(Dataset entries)
+++
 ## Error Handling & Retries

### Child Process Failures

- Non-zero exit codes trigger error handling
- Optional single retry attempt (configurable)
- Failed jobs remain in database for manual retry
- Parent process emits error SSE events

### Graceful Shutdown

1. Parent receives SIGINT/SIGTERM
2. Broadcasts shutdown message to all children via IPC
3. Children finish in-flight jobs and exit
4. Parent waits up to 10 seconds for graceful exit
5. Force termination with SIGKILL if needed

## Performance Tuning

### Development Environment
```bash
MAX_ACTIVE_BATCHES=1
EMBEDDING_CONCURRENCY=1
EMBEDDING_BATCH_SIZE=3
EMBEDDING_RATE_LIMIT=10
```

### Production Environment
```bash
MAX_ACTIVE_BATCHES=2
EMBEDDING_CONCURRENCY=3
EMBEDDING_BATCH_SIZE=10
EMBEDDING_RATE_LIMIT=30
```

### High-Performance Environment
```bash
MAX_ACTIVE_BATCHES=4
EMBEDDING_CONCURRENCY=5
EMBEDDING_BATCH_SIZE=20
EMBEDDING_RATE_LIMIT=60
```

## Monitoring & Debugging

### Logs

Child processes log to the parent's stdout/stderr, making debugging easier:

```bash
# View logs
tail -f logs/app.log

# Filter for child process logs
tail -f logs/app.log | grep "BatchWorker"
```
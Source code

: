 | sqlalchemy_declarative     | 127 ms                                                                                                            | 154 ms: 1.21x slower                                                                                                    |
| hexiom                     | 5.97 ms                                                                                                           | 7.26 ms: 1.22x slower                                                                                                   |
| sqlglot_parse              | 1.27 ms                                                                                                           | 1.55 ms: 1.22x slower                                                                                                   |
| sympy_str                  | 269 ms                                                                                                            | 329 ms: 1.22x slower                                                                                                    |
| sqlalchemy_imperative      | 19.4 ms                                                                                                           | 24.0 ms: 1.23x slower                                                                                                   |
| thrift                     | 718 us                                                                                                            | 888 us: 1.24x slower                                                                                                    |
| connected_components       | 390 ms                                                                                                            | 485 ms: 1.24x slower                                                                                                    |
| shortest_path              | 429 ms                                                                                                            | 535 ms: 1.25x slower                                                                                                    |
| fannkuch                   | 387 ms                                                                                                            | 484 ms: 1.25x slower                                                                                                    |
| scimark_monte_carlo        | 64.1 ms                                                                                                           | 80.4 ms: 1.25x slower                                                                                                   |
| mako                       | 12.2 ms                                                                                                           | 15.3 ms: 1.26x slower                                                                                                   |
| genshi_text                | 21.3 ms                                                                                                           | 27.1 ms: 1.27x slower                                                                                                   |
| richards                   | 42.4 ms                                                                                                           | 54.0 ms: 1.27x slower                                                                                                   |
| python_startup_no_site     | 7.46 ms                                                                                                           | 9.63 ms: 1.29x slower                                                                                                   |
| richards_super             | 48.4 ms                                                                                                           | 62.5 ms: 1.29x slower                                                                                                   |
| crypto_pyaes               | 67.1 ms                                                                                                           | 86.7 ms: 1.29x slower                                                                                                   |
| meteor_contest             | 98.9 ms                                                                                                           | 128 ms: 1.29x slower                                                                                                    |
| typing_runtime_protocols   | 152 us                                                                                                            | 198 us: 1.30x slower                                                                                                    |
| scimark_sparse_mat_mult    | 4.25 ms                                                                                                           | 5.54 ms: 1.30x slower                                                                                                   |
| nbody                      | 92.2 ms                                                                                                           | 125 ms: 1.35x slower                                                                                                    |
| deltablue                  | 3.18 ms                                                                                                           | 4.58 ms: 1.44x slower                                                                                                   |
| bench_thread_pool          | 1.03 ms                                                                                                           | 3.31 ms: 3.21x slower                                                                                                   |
+++
▸ **Exercise goal**
Show all lines from the records above where the word "Performance" occurs.

▸ **Exercise solution**
## Performance Tuning
### High-Performance Environment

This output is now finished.